Anderson acceleration of gradient methods with energy for optimization problems

TL;DR

This paper introduces a new optimization algorithm that combines Anderson acceleration with the energy adaptive gradient method, demonstrating faster convergence with minimal hyperparameter tuning.

Contribution

It adapts Anderson acceleration to AEGD, providing a novel optimization method with proven convergence properties and improved convergence speed over traditional gradient methods.

Findings

Accelerated convergence rate by a factor related to Anderson mixing gain.

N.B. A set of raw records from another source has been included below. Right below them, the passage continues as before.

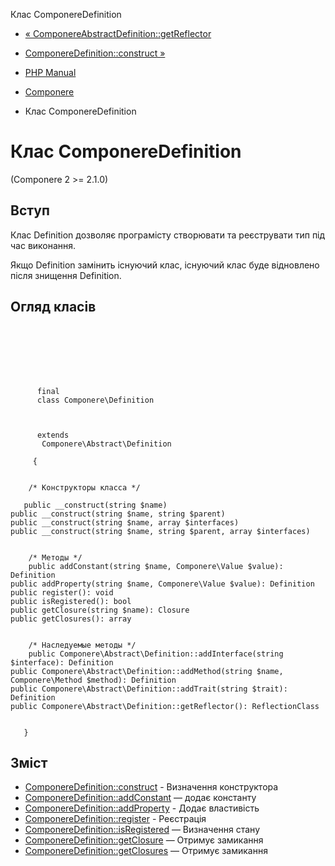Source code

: Клас ComponereDefinition

-   [« ComponereAbstractDefinition::getReflector](componere-abstract-definition.getreflector.html)
    
-   [ComponereDefinition::construct »](componere-definition.construct.html)
    
-   [PHP Manual](index.html)
    
-   [Componere](book.componere.html)
    
-   Клас ComponereDefinition
    

# Клас ComponereDefinition

(Componere 2 >= 2.1.0)

## Вступ

Клас Definition дозволяє програмісту створювати та реєструвати тип під час виконання.

Якщо Definition замінить існуючий клас, існуючий клас буде відновлено після знищення Definition.

## Огляд класів

```classsynopsis

     
    

    
    
     
      final
      class Componere\Definition
     

     
      extends
       Componere\Abstract\Definition
     
     {
    

    /* Конструкторы класса */
    
   public __construct(string $name)
public __construct(string $name, string $parent)
public __construct(string $name, array $interfaces)
public __construct(string $name, string $parent, array $interfaces)


    /* Методы */
    public addConstant(string $name, Componere\Value $value): Definition
public addProperty(string $name, Componere\Value $value): Definition
public register(): void
public isRegistered(): bool
public getClosure(string $name): Closure
public getClosures(): array


    /* Наследуемые методы */
    public Componere\Abstract\Definition::addInterface(string $interface): Definition
public Componere\Abstract\Definition::addMethod(string $name, Componere\Method $method): Definition
public Componere\Abstract\Definition::addTrait(string $trait): Definition
public Componere\Abstract\Definition::getReflector(): ReflectionClass


   }
```

## Зміст

-   [ComponereDefinition::construct](componere-definition.construct.html) - Визначення конструктора
-   [ComponereDefinition::addConstant](componere-definition.addconstant.html) — додає константу
-   [ComponereDefinition::addProperty](componere-definition.addproperty.html) - Додає властивість
-   [ComponereDefinition::register](componere-definition.register.html) - Реєстрація
-   [ComponereDefinition::isRegistered](componere-definition.isregistered.html) — Визначення стану
-   [ComponereDefinition::getClosure](componere-definition.getclosure.html) — Отримує замикання
-   [ComponereDefinition::getClosures](componere-definition.getclosures.html) — Отримує замикання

Requires minimal hyperparameter tuning.

Shows superior convergence speed in experiments.

Abstract

Anderson acceleration (AA) as an efficient technique for speeding up the convergence of fixed-point iterations may be designed for accelerating an optimization method. We propose a novel optimization algorithm by adapting Anderson acceleration to the energy adaptive gradient method (AEGD) [arXiv:2010.05109]. The feasibility of our algorithm is examined in light of convergence results for AEGD, though it is not a fixed-point iteration. We also quantify the accelerated convergence rate of AA for gradient descent by a factor of the gain at each implementation of the Anderson mixing. Our experimental results show that the proposed algorithm requires little tuning of hyperparameters and exhibits superior fast convergence.